## Work instruction:
The result should be every line in the data below that carries the string "formatted".

=== Source information ===

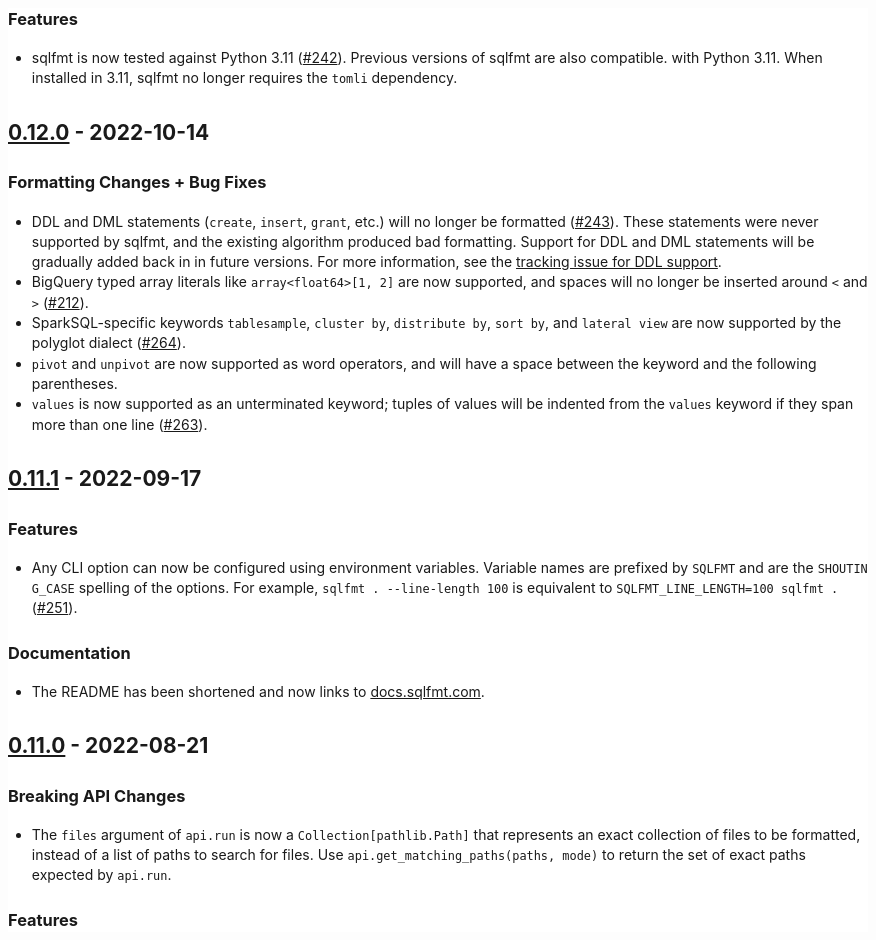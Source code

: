 ### Features

- sqlfmt is now tested against Python 3.11 ([#242](https://github.com/tconbeer/sqlfmt/issues/242)). Previous versions of sqlfmt are also compatible.
  with Python 3.11. When installed in 3.11, sqlfmt no longer requires the `tomli` dependency.

## [0.12.0] - 2022-10-14

### Formatting Changes + Bug Fixes

- DDL and DML statements (`create`, `insert`, `grant`, etc.) will no longer be formatted ([#243](https://github.com/tconbeer/sqlfmt/issues/243)). 
  These statements were never supported by sqlfmt, and the existing algorithm produced bad formatting. Support for DDL and DML statements will be gradually added back in in future versions.
  For more information, see the [tracking issue for DDL support](https://github.com/tconbeer/sqlfmt/issues/262).
- BigQuery typed array literals like `array<float64>[1, 2]` are now supported, and spaces will no longer be inserted around `<` and `>` ([#212](https://github.com/tconbeer/sqlfmt/issues/212)).
- SparkSQL-specific keywords `tablesample`, `cluster by`, `distribute by`, `sort by`, and `lateral view` are now supported by the polyglot dialect ([#264](https://github.com/tconbeer/sqlfmt/issues/264)).
- `pivot` and `unpivot` are now supported as word operators, and will have a space between the keyword and the following parentheses.
- `values` is now supported as an unterminated keyword; tuples of values will be indented from the `values` keyword if they span more than one line ([#263](https://github.com/tconbeer/sqlfmt/issues/263)).

## [0.11.1] - 2022-09-17

### Features

- Any CLI option can now be configured using environment variables. Variable names are prefixed by `SQLFMT` and are the `SHOUTING_CASE` spelling of the options. For example, `sqlfmt . --line-length 100` is equivalent to `SQLFMT_LINE_LENGTH=100 sqlfmt .` ([#251](https://github.com/tconbeer/sqlfmt/issues/251)).

### Documentation

- The README has been shortened and now links to [docs.sqlfmt.com](https://docs.sqlfmt.com).

## [0.11.0] - 2022-08-21

### Breaking API Changes

- The `files` argument of `api.run` is now a `Collection[pathlib.Path]` that represents an exact collection of files to be formatted, instead of a list of paths to search for files. Use `api.get_matching_paths(paths, mode)` to return the set of exact paths expected by `api.run`.

### Features


[unreleased]: https://github.com/tconbeer/sqlfmt/compare/0.23.2...HEAD
[0.23.2]: https://github.com/tconbeer/sqlfmt/compare/0.23.1...0.23.2
[0.23.1]: https://github.com/tconbeer/sqlfmt/compare/0.23.0...0.23.1
[0.23.0]: https://github.com/tconbeer/sqlfmt/compare/0.22.0...0.23.0
[0.22.0]: https://github.com/tconbeer/sqlfmt/compare/0.21.4...0.22.0
[0.21.4]: https://github.com/tconbeer/sqlfmt/compare/0.21.3...0.21.4
[0.21.3]: https://github.com/tconbeer/sqlfmt/compare/0.21.2...0.21.3
[0.21.2]: https://github.com/tconbeer/sqlfmt/compare/0.21.1...0.21.2
[0.21.1]: https://github.com/tconbeer/sqlfmt/compare/0.21.0...0.21.1
[0.21.0]: https://github.com/tconbeer/sqlfmt/compare/0.20.0...0.21.0
[0.20.0]: https://github.com/tconbeer/sqlfmt/compare/0.19.2...0.20.0
[0.19.2]: https://github.com/tconbeer/sqlfmt/compare/0.19.1...0.19.2
[0.19.1]: https://github.com/tconbeer/sqlfmt/compare/0.19.0...0.19.1
[0.19.0]: https://github.com/tconbeer/sqlfmt/compare/0.18.3...0.19.0
[0.18.3]: https://github.com/tconbeer/sqlfmt/compare/0.18.2...0.18.3
[0.18.2]: https://github.com/tconbeer/sqlfmt/compare/0.18.1...0.18.2
[0.18.1]: https://github.com/tconbeer/sqlfmt/compare/0.18.0...0.18.1
[0.18.0]: https://github.com/tconbeer/sqlfmt/compare/0.17.1...0.18.0
[0.17.1]: https://github.com/tconbeer/sqlfmt/compare/0.17.0...0.17.1
[0.17.0]: https://github.com/tconbeer/sqlfmt/compare/0.16.0...0.17.0
[0.16.0]: https://github.com/tconbeer/sqlfmt/compare/0.15.2...0.16.0
[0.15.2]: https://github.com/tconbeer/sqlfmt/compare/0.15.1...0.15.2
[0.15.1]: https://github.com/tconbeer/sqlfmt/compare/0.15.0...0.15.1
[0.15.0]: https://github.com/tconbeer/sqlfmt/compare/0.14.3...0.15.0
[0.14.3]: https://github.com/tconbeer/sqlfmt/compare/0.14.2...0.14.3
[0.14.2]: https://github.com/tconbeer/sqlfmt/compare/0.14.1...0.14.2
[0.14.1]: https://github.com/tconbeer/sqlfmt/compare/0.14.0...0.14.1
[0.14.0]: https://github.com/tconbeer/sqlfmt/compare/0.13.0...0.14.0
[0.13.0]: https://github.com/tconbeer/sqlfmt/compare/0.12.0...0.13.0
[0.12.0]: https://github.com/tconbeer/sqlfmt/compare/0.11.1...0.12.0
[0.11.1]: https://github.com/tconbeer/sqlfmt/compare/0.11.0...0.11.1
[0.11.0]: https://github.com/tconbeer/sqlfmt/compare/0.10.1...0.11.0
[0.10.1]: https://github.com/tconbeer/sqlfmt/compare/0.10.0...0.10.1
[0.10.0]: https://github.com/tconbeer/sqlfmt/compare/0.9.0...0.10.0
[0.9.0]: https://github.com/tconbeer/sqlfmt/compare/0.8.0...0.9.0
[0.8.0]: https://github.com/tconbeer/sqlfmt/compare/0.7.0...0.8.0
[0.7.0]: https://github.com/tconbeer/sqlfmt/compare/0.6.0...0.7.0
[0.6.0]: https://github.com/tconbeer/sqlfmt/compare/0.5.1...0.6.0
[0.5.1]: https://github.com/tconbeer/sqlfmt/compare/0.5.0...0.5.1
[0.5.0]: https://github.com/tconbeer/sqlfmt/compare/0.4.3...0.5.0
[0.4.3]: https://github.com/tconbeer/sqlfmt/compare/0.4.2...0.4.3
[0.4.2]: https://github.com/tconbeer/sqlfmt/compare/0.4.1...0.4.2
[0.4.1]: https://github.com/tconbeer/sqlfmt/compare/0.4.0...0.4.1
[0.4.0]: https://github.com/tconbeer/sqlfmt/compare/0.3.0...0.4.0
[0.3.0]: https://github.com/tconbeer/sqlfmt/compare/0.2.1...0.3.0
[0.2.1]: https://github.com/tconbeer/sqlfmt/compare/0.2.0...0.2.1
[0.2.0]: https://github.com/tconbeer/sqlfmt/compare/0.1.0...0.2.0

===

## Exercise answer:
- DDL and DML statements (`create`, `insert`, `grant`, etc.) will no longer be formatted ([#243](https://github.com/tconbeer/sqlfmt/issues/243)). 
- The `files` argument of `api.run` is now a `Collection[pathlib.Path]` that represents an exact collection of files to be formatted, instead of a list of paths to search for files. Use `api.get_matching_paths(paths, mode)` to return the set of exact paths expected by `api.run`.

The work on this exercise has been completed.